Task requirements =>
From the line containing "được bàn cãi." down to the line containing "Thay cho đồng" in the records below, reproduce every line exactly, ends included, and omit all others.

Records supplied =>
- - -
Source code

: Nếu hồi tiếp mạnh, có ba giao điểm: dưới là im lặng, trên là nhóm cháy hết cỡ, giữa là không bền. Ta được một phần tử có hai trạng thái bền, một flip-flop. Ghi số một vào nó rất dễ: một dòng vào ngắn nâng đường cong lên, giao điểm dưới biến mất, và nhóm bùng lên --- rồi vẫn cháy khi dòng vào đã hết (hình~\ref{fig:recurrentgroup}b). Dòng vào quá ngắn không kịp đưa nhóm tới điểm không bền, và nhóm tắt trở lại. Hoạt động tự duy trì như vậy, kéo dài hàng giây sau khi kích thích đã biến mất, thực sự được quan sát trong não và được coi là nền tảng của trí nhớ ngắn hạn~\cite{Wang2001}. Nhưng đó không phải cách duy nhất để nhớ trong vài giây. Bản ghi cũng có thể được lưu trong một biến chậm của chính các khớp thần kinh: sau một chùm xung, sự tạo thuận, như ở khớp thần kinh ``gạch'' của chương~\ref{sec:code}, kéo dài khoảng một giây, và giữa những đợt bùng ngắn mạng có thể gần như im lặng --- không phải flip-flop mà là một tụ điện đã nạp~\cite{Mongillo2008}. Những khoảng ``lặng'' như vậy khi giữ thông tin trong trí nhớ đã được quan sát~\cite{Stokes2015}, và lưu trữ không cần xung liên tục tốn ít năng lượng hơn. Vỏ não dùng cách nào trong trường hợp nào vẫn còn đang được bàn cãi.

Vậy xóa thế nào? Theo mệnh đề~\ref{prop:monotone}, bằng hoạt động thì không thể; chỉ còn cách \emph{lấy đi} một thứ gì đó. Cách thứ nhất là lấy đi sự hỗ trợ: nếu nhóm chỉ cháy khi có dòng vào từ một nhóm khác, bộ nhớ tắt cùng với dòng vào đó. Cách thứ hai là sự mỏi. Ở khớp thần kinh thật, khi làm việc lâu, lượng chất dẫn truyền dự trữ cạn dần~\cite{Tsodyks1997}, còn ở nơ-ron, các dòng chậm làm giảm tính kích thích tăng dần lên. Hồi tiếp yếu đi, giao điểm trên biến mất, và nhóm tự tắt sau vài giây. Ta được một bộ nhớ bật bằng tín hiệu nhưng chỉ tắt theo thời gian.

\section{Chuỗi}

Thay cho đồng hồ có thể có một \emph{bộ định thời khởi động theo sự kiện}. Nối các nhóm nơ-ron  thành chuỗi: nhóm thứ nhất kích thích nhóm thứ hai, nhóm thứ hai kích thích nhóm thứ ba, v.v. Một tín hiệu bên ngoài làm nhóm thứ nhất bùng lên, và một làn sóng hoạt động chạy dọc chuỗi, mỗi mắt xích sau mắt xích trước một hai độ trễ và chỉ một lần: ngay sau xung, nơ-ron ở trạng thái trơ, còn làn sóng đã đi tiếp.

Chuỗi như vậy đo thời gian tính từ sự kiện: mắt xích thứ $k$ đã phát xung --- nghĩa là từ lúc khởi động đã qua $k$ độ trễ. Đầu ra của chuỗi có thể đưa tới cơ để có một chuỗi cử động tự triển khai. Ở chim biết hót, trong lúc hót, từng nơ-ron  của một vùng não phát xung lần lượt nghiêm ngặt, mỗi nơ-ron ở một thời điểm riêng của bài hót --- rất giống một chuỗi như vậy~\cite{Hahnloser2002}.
- - -
Response to the exercise =>
: Nếu hồi tiếp mạnh, có ba giao điểm: dưới là im lặng, trên là nhóm cháy hết cỡ, giữa là không bền. Ta được một phần tử có hai trạng thái bền, một flip-flop. Ghi số một vào nó rất dễ: một dòng vào ngắn nâng đường cong lên, giao điểm dưới biến mất, và nhóm bùng lên --- rồi vẫn cháy khi dòng vào đã hết (hình~\ref{fig:recurrentgroup}b). Dòng vào quá ngắn không kịp đưa nhóm tới điểm không bền, và nhóm tắt trở lại. Hoạt động tự duy trì như vậy, kéo dài hàng giây sau khi kích thích đã biến mất, thực sự được quan sát trong não và được coi là nền tảng của trí nhớ ngắn hạn~\cite{Wang2001}. Nhưng đó không phải cách duy nhất để nhớ trong vài giây. Bản ghi cũng có thể được lưu trong một biến chậm của chính các khớp thần kinh: sau một chùm xung, sự tạo thuận, như ở khớp thần kinh ``gạch'' của chương~\ref{sec:code}, kéo dài khoảng một giây, và giữa những đợt bùng ngắn mạng có thể gần như im lặng --- không phải flip-flop mà là một tụ điện đã nạp~\cite{Mongillo2008}. Những khoảng ``lặng'' như vậy khi giữ thông tin trong trí nhớ đã được quan sát~\cite{Stokes2015}, và lưu trữ không cần xung liên tục tốn ít năng lượng hơn. Vỏ não dùng cách nào trong trường hợp nào vẫn còn đang được bàn cãi.

Vậy xóa thế nào? Theo mệnh đề~\ref{prop:monotone}, bằng hoạt động thì không thể; chỉ còn cách \emph{lấy đi} một thứ gì đó. Cách thứ nhất là lấy đi sự hỗ trợ: nếu nhóm chỉ cháy khi có dòng vào từ một nhóm khác, bộ nhớ tắt cùng với dòng vào đó. Cách thứ hai là sự mỏi. Ở khớp thần kinh thật, khi làm việc lâu, lượng chất dẫn truyền dự trữ cạn dần~\cite{Tsodyks1997}, còn ở nơ-ron, các dòng chậm làm giảm tính kích thích tăng dần lên. Hồi tiếp yếu đi, giao điểm trên biến mất, và nhóm tự tắt sau vài giây. Ta được một bộ nhớ bật bằng tín hiệu nhưng chỉ tắt theo thời gian.

\section{Chuỗi}

Thay cho đồng hồ có thể có một \emph{bộ định thời khởi động theo sự kiện}. Nối các nhóm nơ-ron  thành chuỗi: nhóm thứ nhất kích thích nhóm thứ hai, nhóm thứ hai kích thích nhóm thứ ba, v.v. Một tín hiệu bên ngoài làm nhóm thứ nhất bùng lên, và một làn sóng hoạt động chạy dọc chuỗi, mỗi mắt xích sau mắt xích trước một hai độ trễ và chỉ một lần: ngay sau xung, nơ-ron ở trạng thái trơ, còn làn sóng đã đi tiếp.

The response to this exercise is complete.